_Assigned task_
Keep only the lines that hold the string "Tableau", filtering out the rest of the entries below.

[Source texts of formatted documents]
····················

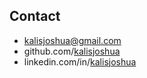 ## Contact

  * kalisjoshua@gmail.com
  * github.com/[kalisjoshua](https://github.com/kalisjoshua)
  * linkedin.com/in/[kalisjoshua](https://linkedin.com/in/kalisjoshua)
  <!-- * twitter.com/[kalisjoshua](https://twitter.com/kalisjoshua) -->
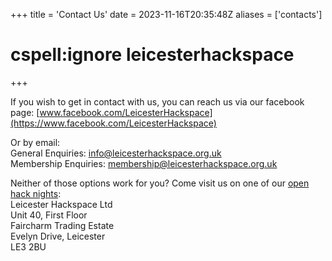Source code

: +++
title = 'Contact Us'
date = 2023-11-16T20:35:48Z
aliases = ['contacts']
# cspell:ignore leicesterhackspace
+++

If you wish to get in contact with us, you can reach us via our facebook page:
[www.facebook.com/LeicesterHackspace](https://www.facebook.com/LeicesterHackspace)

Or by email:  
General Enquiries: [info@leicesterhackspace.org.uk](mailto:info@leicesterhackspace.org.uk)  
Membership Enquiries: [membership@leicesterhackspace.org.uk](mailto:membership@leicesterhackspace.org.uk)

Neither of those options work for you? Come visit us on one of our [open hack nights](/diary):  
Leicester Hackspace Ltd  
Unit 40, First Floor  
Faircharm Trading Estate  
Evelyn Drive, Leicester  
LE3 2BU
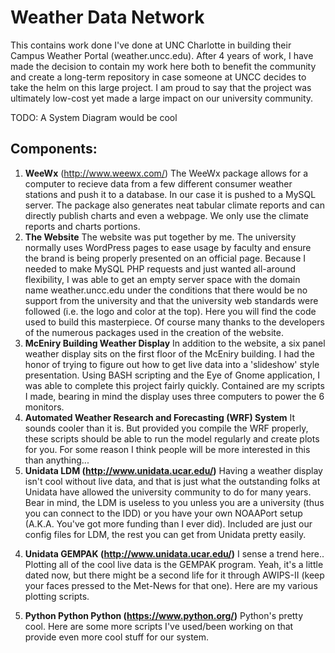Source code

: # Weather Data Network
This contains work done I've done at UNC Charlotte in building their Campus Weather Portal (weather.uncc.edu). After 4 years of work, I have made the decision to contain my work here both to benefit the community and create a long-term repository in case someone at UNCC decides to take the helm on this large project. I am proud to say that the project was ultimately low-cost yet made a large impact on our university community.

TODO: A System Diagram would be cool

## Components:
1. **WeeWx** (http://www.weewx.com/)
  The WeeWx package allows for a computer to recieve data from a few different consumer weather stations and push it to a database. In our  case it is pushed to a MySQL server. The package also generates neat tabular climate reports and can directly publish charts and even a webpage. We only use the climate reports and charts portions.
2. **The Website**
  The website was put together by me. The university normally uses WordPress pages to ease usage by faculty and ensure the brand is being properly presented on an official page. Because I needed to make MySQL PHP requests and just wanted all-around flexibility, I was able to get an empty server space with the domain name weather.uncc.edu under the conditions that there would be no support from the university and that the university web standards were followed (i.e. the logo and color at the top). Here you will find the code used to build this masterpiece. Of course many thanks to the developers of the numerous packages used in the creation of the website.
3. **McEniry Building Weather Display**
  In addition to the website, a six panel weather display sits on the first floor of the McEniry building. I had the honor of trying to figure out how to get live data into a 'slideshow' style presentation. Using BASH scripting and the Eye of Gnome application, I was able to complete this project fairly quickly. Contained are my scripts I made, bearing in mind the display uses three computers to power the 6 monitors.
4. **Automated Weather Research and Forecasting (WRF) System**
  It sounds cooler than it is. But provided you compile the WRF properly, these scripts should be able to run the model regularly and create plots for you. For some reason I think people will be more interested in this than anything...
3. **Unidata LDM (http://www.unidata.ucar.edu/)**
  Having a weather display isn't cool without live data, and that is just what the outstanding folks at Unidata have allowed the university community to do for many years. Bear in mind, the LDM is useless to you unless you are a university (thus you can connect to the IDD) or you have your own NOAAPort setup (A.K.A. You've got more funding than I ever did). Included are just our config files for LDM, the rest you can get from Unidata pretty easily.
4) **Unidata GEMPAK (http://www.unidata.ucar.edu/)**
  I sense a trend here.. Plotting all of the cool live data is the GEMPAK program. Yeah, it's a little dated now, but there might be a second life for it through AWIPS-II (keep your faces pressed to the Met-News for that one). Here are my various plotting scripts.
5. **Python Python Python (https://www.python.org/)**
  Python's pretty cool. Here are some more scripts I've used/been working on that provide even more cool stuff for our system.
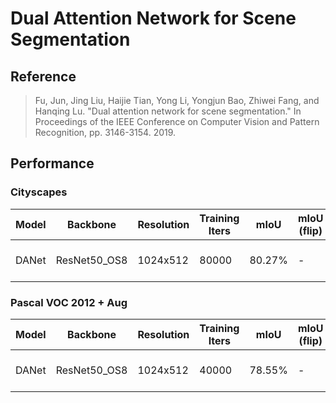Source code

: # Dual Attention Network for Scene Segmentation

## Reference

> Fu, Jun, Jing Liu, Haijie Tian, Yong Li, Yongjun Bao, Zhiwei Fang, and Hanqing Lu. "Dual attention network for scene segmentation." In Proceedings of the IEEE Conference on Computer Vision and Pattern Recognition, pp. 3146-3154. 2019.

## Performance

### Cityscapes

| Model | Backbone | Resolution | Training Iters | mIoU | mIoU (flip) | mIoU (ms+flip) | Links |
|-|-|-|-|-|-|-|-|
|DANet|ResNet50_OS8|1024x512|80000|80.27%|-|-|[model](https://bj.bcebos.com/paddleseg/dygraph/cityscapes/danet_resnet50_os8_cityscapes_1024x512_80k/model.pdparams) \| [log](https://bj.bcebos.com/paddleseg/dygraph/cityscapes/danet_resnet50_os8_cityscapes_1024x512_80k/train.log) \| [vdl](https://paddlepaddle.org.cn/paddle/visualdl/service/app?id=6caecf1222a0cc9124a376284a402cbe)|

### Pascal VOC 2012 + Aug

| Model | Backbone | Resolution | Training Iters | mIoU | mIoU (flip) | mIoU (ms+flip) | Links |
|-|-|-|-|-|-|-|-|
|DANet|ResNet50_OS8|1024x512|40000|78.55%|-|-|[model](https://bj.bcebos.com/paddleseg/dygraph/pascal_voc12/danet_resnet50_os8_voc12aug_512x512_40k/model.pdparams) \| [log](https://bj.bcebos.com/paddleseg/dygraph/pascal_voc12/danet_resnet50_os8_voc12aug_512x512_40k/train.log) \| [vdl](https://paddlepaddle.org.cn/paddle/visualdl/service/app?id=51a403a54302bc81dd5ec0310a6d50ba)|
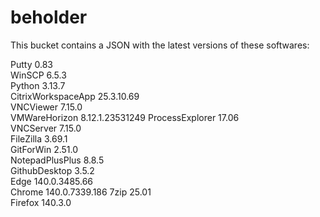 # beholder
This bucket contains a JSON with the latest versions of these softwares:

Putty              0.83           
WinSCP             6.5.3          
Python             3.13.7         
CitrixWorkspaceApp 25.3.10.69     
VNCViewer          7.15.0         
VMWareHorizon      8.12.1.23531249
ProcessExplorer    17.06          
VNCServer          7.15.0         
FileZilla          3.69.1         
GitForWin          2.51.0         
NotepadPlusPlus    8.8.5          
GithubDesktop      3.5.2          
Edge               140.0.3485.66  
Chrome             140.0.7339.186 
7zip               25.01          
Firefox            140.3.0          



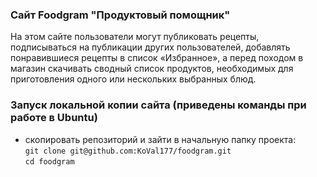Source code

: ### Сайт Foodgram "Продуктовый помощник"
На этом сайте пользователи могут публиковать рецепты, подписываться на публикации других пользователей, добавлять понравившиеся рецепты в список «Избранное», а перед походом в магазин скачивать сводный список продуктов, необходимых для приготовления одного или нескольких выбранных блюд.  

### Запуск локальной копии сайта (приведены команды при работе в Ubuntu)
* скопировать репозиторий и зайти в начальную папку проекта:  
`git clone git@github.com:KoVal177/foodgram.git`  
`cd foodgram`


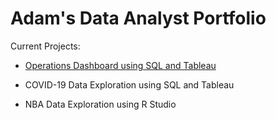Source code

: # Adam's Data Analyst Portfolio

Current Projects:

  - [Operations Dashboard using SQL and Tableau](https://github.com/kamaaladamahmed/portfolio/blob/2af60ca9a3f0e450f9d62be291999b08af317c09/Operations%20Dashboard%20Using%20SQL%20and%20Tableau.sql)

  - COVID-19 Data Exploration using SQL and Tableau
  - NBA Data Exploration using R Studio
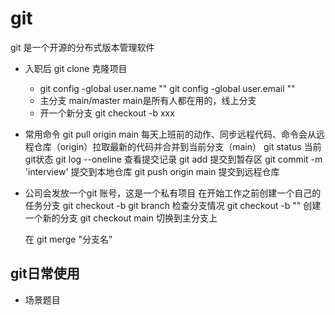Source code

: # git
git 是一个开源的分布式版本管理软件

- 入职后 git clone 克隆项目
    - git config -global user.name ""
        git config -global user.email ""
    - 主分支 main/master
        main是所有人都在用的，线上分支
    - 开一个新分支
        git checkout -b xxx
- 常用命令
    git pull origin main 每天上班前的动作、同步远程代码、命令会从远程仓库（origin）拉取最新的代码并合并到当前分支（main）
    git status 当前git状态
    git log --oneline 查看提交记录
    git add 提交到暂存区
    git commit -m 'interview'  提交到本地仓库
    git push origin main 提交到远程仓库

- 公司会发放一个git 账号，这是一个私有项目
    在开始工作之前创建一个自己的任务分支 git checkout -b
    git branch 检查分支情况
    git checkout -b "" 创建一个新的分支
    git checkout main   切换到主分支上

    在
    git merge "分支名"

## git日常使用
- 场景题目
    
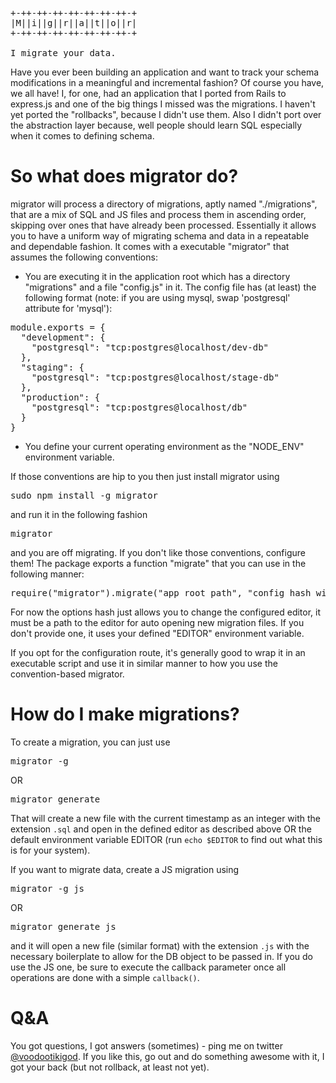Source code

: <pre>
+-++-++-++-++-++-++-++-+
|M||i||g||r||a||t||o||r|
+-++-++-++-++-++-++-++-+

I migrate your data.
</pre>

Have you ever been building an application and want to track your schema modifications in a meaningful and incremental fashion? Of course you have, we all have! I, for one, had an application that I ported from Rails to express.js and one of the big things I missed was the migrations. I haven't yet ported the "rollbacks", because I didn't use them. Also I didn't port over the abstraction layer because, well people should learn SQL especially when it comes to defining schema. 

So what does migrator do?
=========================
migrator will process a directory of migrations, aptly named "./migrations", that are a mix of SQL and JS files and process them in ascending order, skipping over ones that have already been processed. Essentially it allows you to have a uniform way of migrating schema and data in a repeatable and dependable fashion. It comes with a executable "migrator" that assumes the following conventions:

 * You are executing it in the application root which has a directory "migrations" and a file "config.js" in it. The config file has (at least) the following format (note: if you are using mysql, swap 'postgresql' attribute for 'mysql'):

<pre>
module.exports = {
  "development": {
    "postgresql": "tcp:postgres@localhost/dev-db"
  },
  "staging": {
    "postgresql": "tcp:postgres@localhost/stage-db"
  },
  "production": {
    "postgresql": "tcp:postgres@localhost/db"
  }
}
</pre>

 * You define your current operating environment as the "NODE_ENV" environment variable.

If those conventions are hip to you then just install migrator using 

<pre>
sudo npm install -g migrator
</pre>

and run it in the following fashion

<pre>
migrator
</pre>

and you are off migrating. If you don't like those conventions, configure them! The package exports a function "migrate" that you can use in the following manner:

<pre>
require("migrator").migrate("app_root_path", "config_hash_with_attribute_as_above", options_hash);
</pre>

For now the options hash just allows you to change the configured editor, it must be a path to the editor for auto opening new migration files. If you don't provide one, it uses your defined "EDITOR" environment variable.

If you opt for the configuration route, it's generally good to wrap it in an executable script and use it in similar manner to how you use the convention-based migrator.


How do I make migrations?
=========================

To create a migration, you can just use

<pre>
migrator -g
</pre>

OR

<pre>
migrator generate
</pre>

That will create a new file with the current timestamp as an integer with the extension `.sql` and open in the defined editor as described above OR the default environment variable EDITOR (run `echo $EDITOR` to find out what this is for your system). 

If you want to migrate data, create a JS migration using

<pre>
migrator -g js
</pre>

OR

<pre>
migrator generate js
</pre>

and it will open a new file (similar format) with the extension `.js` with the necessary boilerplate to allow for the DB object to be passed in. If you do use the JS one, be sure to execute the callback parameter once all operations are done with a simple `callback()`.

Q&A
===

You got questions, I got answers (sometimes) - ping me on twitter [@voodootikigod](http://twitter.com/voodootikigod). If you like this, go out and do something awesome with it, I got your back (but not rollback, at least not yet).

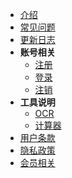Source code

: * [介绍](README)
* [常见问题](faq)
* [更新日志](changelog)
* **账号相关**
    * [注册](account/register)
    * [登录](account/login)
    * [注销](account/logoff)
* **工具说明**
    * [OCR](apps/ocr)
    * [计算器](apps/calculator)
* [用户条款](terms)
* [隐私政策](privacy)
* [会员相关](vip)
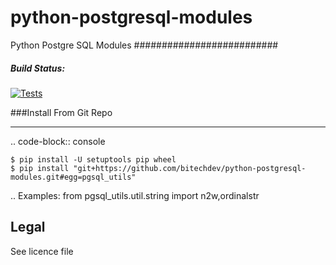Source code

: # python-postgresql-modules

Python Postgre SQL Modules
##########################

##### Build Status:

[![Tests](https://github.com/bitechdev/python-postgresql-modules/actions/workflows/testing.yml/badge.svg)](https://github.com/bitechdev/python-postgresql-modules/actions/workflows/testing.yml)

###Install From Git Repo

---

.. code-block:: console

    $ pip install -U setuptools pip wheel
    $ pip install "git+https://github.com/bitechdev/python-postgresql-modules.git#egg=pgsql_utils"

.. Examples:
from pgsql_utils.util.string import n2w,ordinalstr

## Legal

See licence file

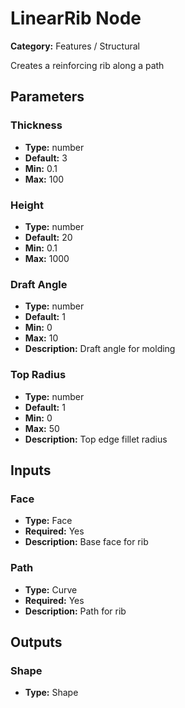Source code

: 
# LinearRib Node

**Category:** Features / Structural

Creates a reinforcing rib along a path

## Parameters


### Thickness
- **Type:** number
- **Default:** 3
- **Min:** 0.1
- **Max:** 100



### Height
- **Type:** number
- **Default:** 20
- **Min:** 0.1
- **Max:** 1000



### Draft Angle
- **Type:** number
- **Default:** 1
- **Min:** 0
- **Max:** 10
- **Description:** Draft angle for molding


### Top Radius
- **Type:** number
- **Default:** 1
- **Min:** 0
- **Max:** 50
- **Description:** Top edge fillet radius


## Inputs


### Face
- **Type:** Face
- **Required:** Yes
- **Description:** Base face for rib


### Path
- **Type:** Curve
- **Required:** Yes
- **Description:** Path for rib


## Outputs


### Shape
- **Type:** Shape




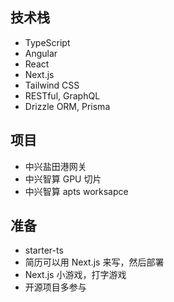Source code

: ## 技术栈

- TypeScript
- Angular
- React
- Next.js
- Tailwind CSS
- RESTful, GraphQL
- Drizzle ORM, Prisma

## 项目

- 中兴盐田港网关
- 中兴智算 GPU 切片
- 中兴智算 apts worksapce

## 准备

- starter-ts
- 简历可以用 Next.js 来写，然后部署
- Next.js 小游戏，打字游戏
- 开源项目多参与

····················

_Answer to the exercise_
  - [Operations Dashboard using SQL and Tableau](https://github.com/kamaaladamahmed/portfolio/blob/2af60ca9a3f0e450f9d62be291999b08af317c09/Operations%20Dashboard%20Using%20SQL%20and%20Tableau.sql)
  - COVID-19 Data Exploration using SQL and Tableau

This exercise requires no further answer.